La nieve se arremolina alrededor de las dos criaturas mientras la loba jadea de dolor con su aliento elevándose como
humo en el aire helado. El pastor se acerca poco a poco con las orejas gachas, dividido entre el miedo y algo
más profundo que se agita en su pecho. Pero justo cuando parece posible recibir ayuda, un fuerte crujido resuena entre
los árboles. Alguien más se acerca y no con misericordia. sobrevivirá este
extraño vínculo al peligro que se cierne por todos lados. Un grito agudo rompe el
aire invernal. No es un grito humano, sino algo salvaje, algo herido. El
pastor alemán levanta la cabeza del banco de nieve con vapor saliendo de su hocico y agudiza el oído hacia el
sonido. Le sigue otro grito débil y tembloroso. Da un paso adelante con las
patas hundiéndose en los profundos montículos de nieve mientras el viento barre los pinos como un susurro de
advertencia. Un movimiento fugaz le llama la atención. El metal brilla bajo
una capa de escarcha. Entonces la ve, una loba preñada, medio enterrada en la
nieve, con una pata atrapada en una trampa de hierro. Sus costados se elevan
con cada respiración. El frío le muerde el pelaje. Intenta levantarse, pero se
derrumba. Las mandíbulas de acero se niegan a soltarla. El pastor se agacha
con la cola quieta y la respiración lenta, un gesto de cuidado antes de la
tormenta. La loba muestra los dientes en un débil gruñido, pero sus fuerzas se
desvanecen. Los dos animales se miran a los ojos. El miedo se encuentra con la
determinación. El pastor se acerca poco a poco con las fosas nasales temblando
al sentir algo más bajo el dolor. El débil movimiento de una vida por nacer.

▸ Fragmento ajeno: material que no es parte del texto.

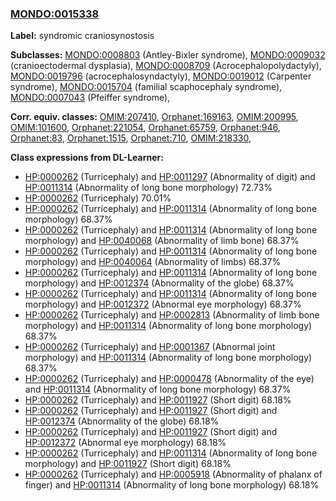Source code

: 
### [MONDO:0015338](http://purl.obolibrary.org/obo/MONDO_0015338)
**Label:** syndromic craniosynostosis

**Subclasses:** [MONDO:0008803](http://purl.obolibrary.org/obo/MONDO_0008803) (Antley-Bixler syndrome), [MONDO:0009032](http://purl.obolibrary.org/obo/MONDO_0009032) (cranioectodermal dysplasia), [MONDO:0008709](http://purl.obolibrary.org/obo/MONDO_0008709) (Acrocephalopolydactyly), [MONDO:0019796](http://purl.obolibrary.org/obo/MONDO_0019796) (acrocephalosyndactyly), [MONDO:0019012](http://purl.obolibrary.org/obo/MONDO_0019012) (Carpenter syndrome), [MONDO:0015704](http://purl.obolibrary.org/obo/MONDO_0015704) (familial scaphocephaly syndrome), [MONDO:0007043](http://purl.obolibrary.org/obo/MONDO_0007043) (Pfeiffer syndrome), 

**Corr. equiv. classes:** [OMIM:207410](http://purl.obolibrary.org/obo/OMIM_207410), [Orphanet:169163](http://www.orpha.net/ORDO/Orphanet_169163), [OMIM:200995](http://purl.obolibrary.org/obo/OMIM_200995), [OMIM:101600](http://purl.obolibrary.org/obo/OMIM_101600), [Orphanet:221054](http://www.orpha.net/ORDO/Orphanet_221054), [Orphanet:65759](http://www.orpha.net/ORDO/Orphanet_65759), [Orphanet:946](http://www.orpha.net/ORDO/Orphanet_946), [Orphanet:83](http://www.orpha.net/ORDO/Orphanet_83), [Orphanet:1515](http://www.orpha.net/ORDO/Orphanet_1515), [Orphanet:710](http://www.orpha.net/ORDO/Orphanet_710), [OMIM:218330](http://purl.obolibrary.org/obo/OMIM_218330), 

**Class expressions from DL-Learner:**

- [HP:0000262](http://purl.obolibrary.org/obo/HP_0000262) (Turricephaly) and [HP:0011297](http://purl.obolibrary.org/obo/HP_0011297) (Abnormality of digit) and [HP:0011314](http://purl.obolibrary.org/obo/HP_0011314) (Abnormality of long bone morphology) 72.73%
- [HP:0000262](http://purl.obolibrary.org/obo/HP_0000262) (Turricephaly) 70.01%
- [HP:0000262](http://purl.obolibrary.org/obo/HP_0000262) (Turricephaly) and [HP:0011314](http://purl.obolibrary.org/obo/HP_0011314) (Abnormality of long bone morphology) 68.37%
- [HP:0000262](http://purl.obolibrary.org/obo/HP_0000262) (Turricephaly) and [HP:0011314](http://purl.obolibrary.org/obo/HP_0011314) (Abnormality of long bone morphology) and [HP:0040068](http://purl.obolibrary.org/obo/HP_0040068) (Abnormality of limb bone) 68.37%
- [HP:0000262](http://purl.obolibrary.org/obo/HP_0000262) (Turricephaly) and [HP:0011314](http://purl.obolibrary.org/obo/HP_0011314) (Abnormality of long bone morphology) and [HP:0040064](http://purl.obolibrary.org/obo/HP_0040064) (Abnormality of limbs) 68.37%
- [HP:0000262](http://purl.obolibrary.org/obo/HP_0000262) (Turricephaly) and [HP:0011314](http://purl.obolibrary.org/obo/HP_0011314) (Abnormality of long bone morphology) and [HP:0012374](http://purl.obolibrary.org/obo/HP_0012374) (Abnormality of the globe) 68.37%
- [HP:0000262](http://purl.obolibrary.org/obo/HP_0000262) (Turricephaly) and [HP:0011314](http://purl.obolibrary.org/obo/HP_0011314) (Abnormality of long bone morphology) and [HP:0012372](http://purl.obolibrary.org/obo/HP_0012372) (Abnormal eye morphology) 68.37%
- [HP:0000262](http://purl.obolibrary.org/obo/HP_0000262) (Turricephaly) and [HP:0002813](http://purl.obolibrary.org/obo/HP_0002813) (Abnormality of limb bone morphology) and [HP:0011314](http://purl.obolibrary.org/obo/HP_0011314) (Abnormality of long bone morphology) 68.37%
- [HP:0000262](http://purl.obolibrary.org/obo/HP_0000262) (Turricephaly) and [HP:0001367](http://purl.obolibrary.org/obo/HP_0001367) (Abnormal joint morphology) and [HP:0011314](http://purl.obolibrary.org/obo/HP_0011314) (Abnormality of long bone morphology) 68.37%
- [HP:0000262](http://purl.obolibrary.org/obo/HP_0000262) (Turricephaly) and [HP:0000478](http://purl.obolibrary.org/obo/HP_0000478) (Abnormality of the eye) and [HP:0011314](http://purl.obolibrary.org/obo/HP_0011314) (Abnormality of long bone morphology) 68.37%
- [HP:0000262](http://purl.obolibrary.org/obo/HP_0000262) (Turricephaly) and [HP:0011927](http://purl.obolibrary.org/obo/HP_0011927) (Short digit) 68.18%
- [HP:0000262](http://purl.obolibrary.org/obo/HP_0000262) (Turricephaly) and [HP:0011927](http://purl.obolibrary.org/obo/HP_0011927) (Short digit) and [HP:0012374](http://purl.obolibrary.org/obo/HP_0012374) (Abnormality of the globe) 68.18%
- [HP:0000262](http://purl.obolibrary.org/obo/HP_0000262) (Turricephaly) and [HP:0011927](http://purl.obolibrary.org/obo/HP_0011927) (Short digit) and [HP:0012372](http://purl.obolibrary.org/obo/HP_0012372) (Abnormal eye morphology) 68.18%
- [HP:0000262](http://purl.obolibrary.org/obo/HP_0000262) (Turricephaly) and [HP:0011314](http://purl.obolibrary.org/obo/HP_0011314) (Abnormality of long bone morphology) and [HP:0011927](http://purl.obolibrary.org/obo/HP_0011927) (Short digit) 68.18%
- [HP:0000262](http://purl.obolibrary.org/obo/HP_0000262) (Turricephaly) and [HP:0005918](http://purl.obolibrary.org/obo/HP_0005918) (Abnormality of phalanx of finger) and [HP:0011314](http://purl.obolibrary.org/obo/HP_0011314) (Abnormality of long bone morphology) 68.18%


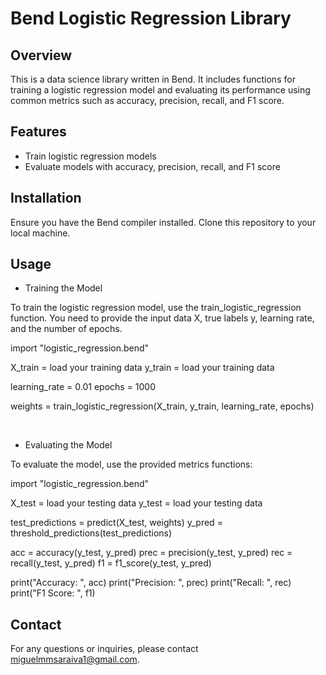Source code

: # Bend Logistic Regression Library

## Overview

This is a data science library written in Bend. It includes functions for training a logistic regression model and evaluating its performance using common metrics such as accuracy, precision, recall, and F1 score.

## Features

- Train logistic regression models
- Evaluate models with accuracy, precision, recall, and F1 score

## Installation

Ensure you have the Bend compiler installed. Clone this repository to your local machine.

## Usage

- Training the Model

To train the logistic regression model, use the train_logistic_regression function. You need to provide the input data X, true labels y, learning rate, and the number of epochs.


import "logistic_regression.bend"

X_train = load your training data
y_train = load your training data

learning_rate = 0.01
epochs = 1000

weights = train_logistic_regression(X_train, y_train, learning_rate, epochs)

<br>

- Evaluating the Model

To evaluate the model, use the provided metrics functions:

import "logistic_regression.bend"

X_test = load your testing data
y_test = load your testing data

test_predictions = predict(X_test, weights)
y_pred = threshold_predictions(test_predictions)

acc = accuracy(y_test, y_pred)
prec = precision(y_test, y_pred)
rec = recall(y_test, y_pred)
f1 = f1_score(y_test, y_pred)

print("Accuracy: ", acc)
print("Precision: ", prec)
print("Recall: ", rec)
print("F1 Score: ", f1)


## Contact

For any questions or inquiries, please contact miguelmmsaraiva1@gmail.com.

Una ráfaga de viento barre el claro trayendo consigo un olor más intenso.
Aceite, hierro, cuero. El pastor se pone rígido. Alguien ha colocado esa trampa.
Alguien que podría volver en cualquier momento. La nieve se mueve sobre ellos.
Una rama se rompe en la distancia, las orejas del lobo se aplanan. Los músculos
del pastor se tensan. Da un paso hacia ella en lugar de alejarse. El aire se
vuelve denso por la tensión. Empuja las mandíbulas metálicas probando su resistencia, pero la trampa se niega a
ceder. El lobo gime. Un sonido poco habitual en una criatura hecha para los
inviernos más duros. El pastor la rodea buscando una salida con el vapor
saliendo de su cuerpo como un faro en el bosque helado. Entonces, al principio
débil, se oye otro sonido, el chirrido lejano de ruedas de madera, luego cascos
cortando la nieve, luego el resplandor de una linterna entre los árboles. Alguien se acerca a la trampa. El pastor
se coloca ahora sobre el lobo con el cuerpo rígido protegiéndola sin saber si
la figura que se acerca a través de la tormenta trae esperanza o algo mucho más
oscuro. Y el bosque contiene la respiración esperando a ver qué sucederá
cuando el hombre, la bestia y la naturaleza choquen. El pastor mantiene el cuerpo agachado mientras el
resplandor de la linterna se hace más brillante entre los pinos. La nieve se arremolina a su alrededor, posándose
sobre el vientre de la loba atrapada. Su respiración es entrecortada. La trampa
se aferra a su pata como dientes helados. Ella intenta apartarse, pero el
acero no se mueve. El pastor vuelve a empujar el metal con la nariz con
fuerza. Cruje, pero aguanta. La loba se estremece. El vapor se eleva desde su
hocico. Cada respiración es una fina nube que se desvanece en el frío. Una
campana de carreta suena en algún lugar más allá de la colina. Clank. Pausa.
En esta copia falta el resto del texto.